### Problem description
Look down the entries below and report how many lines hold the string "функцію"; write nothing else.

[Excerpts from a dataset]
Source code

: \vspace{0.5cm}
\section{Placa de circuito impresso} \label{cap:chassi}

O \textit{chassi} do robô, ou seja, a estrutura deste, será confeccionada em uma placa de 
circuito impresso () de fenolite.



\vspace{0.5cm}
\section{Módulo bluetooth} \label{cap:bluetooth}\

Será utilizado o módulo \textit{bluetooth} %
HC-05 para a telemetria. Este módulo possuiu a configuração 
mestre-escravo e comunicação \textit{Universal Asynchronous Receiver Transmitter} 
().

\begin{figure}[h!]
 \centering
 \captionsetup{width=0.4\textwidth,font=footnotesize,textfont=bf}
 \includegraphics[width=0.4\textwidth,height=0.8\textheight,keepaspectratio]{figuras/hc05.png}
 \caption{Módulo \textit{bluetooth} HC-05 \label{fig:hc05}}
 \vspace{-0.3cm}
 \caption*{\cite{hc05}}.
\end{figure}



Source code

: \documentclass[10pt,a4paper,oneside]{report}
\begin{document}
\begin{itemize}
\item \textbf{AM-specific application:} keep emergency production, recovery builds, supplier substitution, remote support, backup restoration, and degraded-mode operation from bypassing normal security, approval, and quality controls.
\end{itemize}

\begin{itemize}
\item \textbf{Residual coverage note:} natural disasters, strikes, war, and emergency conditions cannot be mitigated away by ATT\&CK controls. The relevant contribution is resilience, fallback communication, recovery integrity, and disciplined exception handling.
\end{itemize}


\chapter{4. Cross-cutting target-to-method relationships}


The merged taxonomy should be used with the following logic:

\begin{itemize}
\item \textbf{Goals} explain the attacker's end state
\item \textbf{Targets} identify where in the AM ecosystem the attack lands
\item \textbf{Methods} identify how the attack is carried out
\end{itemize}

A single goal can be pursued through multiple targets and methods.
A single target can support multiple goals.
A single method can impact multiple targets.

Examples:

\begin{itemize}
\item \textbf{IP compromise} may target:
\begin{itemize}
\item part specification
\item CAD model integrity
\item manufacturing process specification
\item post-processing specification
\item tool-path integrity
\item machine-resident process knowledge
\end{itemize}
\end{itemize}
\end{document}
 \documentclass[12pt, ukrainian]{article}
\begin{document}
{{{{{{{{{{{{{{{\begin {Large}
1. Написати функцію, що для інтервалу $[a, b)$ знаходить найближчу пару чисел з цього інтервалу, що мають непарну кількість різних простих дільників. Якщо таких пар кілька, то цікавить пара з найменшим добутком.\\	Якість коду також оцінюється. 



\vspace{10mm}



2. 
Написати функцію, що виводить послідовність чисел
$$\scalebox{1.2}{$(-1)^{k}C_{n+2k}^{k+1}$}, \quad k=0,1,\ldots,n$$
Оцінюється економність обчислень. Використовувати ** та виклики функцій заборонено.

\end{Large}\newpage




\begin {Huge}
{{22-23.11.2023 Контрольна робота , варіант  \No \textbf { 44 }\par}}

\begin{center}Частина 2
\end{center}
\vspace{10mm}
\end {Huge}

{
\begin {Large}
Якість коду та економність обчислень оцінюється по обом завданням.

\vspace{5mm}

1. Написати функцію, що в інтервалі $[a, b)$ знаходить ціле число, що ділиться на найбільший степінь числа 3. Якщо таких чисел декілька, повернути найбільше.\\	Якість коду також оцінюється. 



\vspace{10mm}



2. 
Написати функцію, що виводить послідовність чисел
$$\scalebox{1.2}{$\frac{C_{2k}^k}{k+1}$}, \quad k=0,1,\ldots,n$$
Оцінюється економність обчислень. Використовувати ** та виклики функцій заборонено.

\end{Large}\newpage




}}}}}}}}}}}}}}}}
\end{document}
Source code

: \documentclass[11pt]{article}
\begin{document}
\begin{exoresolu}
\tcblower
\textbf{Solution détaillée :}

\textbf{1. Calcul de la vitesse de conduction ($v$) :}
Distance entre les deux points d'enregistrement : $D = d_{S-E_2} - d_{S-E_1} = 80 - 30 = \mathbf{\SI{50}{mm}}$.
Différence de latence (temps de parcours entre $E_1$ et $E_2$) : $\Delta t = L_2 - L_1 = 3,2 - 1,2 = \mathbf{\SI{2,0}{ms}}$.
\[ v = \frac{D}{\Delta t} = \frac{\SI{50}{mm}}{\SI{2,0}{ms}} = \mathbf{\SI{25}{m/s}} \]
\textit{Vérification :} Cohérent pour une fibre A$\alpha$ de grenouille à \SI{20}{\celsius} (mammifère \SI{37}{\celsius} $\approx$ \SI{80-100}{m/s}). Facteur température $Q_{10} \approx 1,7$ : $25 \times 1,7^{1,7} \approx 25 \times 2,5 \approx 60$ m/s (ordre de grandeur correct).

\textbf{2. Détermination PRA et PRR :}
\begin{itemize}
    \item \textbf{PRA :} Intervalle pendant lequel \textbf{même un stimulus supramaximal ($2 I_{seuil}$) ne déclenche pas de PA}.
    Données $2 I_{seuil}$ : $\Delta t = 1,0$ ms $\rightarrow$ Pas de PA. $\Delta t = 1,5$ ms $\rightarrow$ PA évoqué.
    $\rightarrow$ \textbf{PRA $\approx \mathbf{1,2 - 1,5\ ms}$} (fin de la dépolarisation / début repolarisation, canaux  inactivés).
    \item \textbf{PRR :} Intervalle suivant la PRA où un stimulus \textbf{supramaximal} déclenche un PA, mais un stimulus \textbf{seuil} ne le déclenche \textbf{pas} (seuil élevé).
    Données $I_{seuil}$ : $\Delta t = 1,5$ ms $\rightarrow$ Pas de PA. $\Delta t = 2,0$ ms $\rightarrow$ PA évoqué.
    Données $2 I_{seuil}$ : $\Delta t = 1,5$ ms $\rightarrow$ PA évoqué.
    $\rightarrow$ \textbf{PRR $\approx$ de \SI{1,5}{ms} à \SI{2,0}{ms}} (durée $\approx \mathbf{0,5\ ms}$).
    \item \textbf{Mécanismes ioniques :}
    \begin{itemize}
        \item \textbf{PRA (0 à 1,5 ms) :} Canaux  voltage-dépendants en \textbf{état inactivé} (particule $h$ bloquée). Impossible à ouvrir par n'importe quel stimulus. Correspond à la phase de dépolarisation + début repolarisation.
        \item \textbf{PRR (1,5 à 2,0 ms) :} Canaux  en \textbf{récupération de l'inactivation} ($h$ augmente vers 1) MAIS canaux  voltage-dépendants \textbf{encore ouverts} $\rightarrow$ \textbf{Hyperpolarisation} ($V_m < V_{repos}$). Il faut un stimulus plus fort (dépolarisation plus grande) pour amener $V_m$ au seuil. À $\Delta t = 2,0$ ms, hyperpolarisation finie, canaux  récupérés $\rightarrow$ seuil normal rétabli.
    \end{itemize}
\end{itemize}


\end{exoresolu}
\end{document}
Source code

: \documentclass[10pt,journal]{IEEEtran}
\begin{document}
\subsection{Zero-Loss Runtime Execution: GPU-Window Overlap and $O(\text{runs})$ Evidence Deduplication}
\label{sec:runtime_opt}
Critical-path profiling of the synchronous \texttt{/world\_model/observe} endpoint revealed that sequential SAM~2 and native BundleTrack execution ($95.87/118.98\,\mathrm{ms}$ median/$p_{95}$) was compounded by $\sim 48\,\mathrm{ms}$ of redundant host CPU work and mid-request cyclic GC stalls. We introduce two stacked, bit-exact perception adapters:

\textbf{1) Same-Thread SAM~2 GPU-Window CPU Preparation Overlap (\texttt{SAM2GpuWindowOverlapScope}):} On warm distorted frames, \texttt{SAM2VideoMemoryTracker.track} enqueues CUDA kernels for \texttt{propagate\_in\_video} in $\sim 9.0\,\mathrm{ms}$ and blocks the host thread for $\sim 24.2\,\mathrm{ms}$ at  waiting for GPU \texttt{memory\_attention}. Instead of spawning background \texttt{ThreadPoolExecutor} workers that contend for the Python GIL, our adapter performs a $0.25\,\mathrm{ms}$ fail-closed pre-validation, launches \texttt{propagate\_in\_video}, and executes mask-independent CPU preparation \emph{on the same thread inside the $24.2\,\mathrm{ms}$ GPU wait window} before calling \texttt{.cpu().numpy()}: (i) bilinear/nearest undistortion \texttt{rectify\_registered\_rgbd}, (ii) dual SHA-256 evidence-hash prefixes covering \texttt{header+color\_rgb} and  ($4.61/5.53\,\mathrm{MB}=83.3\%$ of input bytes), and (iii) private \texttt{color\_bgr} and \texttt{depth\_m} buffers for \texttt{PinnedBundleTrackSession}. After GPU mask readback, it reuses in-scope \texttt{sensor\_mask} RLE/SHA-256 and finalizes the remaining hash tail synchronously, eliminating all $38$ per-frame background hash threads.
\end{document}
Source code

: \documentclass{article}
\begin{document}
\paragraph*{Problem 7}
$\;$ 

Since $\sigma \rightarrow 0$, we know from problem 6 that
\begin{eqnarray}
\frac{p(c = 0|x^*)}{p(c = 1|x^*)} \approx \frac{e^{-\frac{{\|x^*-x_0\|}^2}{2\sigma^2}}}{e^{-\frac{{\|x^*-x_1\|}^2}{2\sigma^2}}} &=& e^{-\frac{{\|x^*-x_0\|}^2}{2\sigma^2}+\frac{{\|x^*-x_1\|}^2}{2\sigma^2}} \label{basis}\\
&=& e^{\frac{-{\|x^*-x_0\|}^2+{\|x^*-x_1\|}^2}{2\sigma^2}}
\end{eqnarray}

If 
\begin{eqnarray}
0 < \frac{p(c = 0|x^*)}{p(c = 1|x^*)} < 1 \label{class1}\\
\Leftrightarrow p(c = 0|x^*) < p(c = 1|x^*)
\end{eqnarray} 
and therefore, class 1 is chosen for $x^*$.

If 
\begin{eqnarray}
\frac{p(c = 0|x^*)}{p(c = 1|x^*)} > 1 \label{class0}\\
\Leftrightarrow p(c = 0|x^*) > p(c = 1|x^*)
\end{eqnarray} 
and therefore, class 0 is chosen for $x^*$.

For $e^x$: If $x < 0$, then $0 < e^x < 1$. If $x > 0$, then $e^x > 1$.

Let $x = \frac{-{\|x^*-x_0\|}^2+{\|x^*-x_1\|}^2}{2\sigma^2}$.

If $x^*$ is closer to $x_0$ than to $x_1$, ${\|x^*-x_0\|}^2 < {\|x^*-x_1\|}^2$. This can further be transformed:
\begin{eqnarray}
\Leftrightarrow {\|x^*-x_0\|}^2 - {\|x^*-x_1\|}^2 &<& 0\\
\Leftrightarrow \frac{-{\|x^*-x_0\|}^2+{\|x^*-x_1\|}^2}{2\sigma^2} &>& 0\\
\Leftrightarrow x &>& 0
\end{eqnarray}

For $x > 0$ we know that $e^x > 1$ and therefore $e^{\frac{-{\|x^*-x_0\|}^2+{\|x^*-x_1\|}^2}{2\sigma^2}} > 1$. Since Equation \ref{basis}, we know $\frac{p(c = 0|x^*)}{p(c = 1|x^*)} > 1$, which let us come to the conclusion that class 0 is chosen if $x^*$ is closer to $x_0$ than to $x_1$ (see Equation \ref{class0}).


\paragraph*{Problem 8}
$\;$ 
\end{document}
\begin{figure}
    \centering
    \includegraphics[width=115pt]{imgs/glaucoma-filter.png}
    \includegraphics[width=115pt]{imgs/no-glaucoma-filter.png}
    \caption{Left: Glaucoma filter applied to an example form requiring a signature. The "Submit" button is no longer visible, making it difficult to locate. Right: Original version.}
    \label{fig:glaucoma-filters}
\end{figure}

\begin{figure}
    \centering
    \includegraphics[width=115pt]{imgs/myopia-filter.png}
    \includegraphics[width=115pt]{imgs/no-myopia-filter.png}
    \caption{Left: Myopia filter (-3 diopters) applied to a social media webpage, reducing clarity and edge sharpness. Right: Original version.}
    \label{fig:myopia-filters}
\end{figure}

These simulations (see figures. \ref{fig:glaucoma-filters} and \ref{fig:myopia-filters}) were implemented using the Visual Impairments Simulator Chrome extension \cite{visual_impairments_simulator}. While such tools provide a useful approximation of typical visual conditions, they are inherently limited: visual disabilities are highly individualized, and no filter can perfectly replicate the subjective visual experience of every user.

### Your solution
4